Standing there in the night, in the dark, I still could’ve saved myself if I’d only simply walked away; but I didn’t. Too polite, too well-trained: blame my parents, my culture, blame whoever you like. I just blame myself.
Anyway, I said something, something bland and inane, just making conversation. “My flat’s only just round the corner from here, surprised I haven’t seen you in the street,” it might have been that, or something like it. But whatever it was, it wasn’t, “Goodnight.”

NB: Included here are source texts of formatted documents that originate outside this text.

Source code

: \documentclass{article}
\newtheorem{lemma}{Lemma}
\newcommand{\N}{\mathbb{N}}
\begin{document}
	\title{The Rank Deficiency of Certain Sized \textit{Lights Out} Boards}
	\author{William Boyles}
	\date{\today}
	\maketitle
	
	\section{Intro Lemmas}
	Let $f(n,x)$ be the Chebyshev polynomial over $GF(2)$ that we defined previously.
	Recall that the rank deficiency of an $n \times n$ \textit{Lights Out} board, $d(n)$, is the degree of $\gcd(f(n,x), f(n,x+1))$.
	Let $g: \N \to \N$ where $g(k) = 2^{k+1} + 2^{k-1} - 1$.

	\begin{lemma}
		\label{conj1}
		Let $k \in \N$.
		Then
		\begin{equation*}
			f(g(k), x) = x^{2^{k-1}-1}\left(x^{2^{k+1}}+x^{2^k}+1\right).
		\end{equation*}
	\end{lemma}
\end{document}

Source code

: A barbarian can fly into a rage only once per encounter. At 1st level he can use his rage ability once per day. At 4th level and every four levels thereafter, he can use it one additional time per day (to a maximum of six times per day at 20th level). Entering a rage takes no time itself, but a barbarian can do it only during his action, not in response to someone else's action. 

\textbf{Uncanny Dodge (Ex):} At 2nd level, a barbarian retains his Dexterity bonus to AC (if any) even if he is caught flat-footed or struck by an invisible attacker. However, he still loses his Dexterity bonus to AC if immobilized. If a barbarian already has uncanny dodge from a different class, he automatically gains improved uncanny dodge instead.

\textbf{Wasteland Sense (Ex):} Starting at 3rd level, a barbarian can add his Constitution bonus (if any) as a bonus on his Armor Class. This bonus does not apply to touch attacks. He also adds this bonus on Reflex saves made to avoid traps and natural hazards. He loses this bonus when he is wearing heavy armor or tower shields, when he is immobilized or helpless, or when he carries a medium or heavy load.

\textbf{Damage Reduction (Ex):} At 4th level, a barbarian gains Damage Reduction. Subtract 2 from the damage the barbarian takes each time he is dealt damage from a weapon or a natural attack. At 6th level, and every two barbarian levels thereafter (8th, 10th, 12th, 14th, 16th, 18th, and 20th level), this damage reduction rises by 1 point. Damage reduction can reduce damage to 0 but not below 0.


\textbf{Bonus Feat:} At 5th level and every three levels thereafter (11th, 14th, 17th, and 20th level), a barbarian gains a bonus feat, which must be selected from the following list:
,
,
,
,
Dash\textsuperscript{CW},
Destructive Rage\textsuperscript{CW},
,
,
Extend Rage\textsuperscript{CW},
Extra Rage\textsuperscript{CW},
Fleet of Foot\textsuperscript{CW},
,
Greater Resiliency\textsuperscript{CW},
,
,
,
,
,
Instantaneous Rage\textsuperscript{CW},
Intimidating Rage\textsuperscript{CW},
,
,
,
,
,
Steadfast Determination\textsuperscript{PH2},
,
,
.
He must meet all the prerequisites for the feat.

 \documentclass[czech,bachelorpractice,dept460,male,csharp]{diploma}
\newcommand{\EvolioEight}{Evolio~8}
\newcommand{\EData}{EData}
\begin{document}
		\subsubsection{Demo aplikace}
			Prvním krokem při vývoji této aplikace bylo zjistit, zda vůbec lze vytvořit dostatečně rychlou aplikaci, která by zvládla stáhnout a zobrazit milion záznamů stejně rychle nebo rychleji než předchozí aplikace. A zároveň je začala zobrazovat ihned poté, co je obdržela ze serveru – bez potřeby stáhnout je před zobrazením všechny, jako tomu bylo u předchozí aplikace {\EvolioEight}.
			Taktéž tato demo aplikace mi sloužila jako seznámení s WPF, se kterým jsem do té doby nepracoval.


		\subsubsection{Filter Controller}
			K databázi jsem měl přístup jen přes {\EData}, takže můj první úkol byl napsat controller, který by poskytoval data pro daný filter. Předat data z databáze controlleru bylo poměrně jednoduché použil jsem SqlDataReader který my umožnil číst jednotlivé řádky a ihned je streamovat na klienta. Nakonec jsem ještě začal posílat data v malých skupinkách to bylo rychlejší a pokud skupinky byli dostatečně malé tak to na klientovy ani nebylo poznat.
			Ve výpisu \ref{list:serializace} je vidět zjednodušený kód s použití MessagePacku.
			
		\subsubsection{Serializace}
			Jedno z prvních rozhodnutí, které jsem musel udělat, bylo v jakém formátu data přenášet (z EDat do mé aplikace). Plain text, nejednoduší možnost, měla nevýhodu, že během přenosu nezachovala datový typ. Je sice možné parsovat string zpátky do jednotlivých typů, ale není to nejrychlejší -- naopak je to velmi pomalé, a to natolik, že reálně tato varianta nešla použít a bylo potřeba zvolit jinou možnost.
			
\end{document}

And she said, “Would you, I don’t suppose you would, I expect you want to get off now, don’t want to be troubled with me; but would you like to come in? For a coffee?”
And God help me, because no one else can now; but I stood there and looked at her, saw the strangeness and overlooked it, and said yes. Couldn’t see any point in the alternative, being home and alone; so I said yes, OK, I’d have a coffee. Thanks, I said.
She had three good locks on her front door, had to find three separate keys in her pockets before she could let us in.
“Dodgy area, isn’t it?” I said. “You been burgled yet?”
“No, but I mustn’t,” she said. “I can’t let that happen, I’ve got to keep my baby safe.”
Baby. She’d mentioned the baby half a dozen times by now; but the flat was dark and felt empty, and the door had been so thoroughly, comprehensively locked . . .
“Where’s your baby now, then?”
“In her room, of course. She’ll be sleeping.”
“No babysitter?”
“Oh, no. I couldn’t, I couldn’t leave her with a stranger.”
“You mean you’d rather leave her alone?” I was jolted enough, drunk enough just to say that, straight out.
“It doesn’t matter,” she said, sounding slightly puzzled. “I always know when she’s going to wake up, when she’ll want me. I’m always here when she needs me.”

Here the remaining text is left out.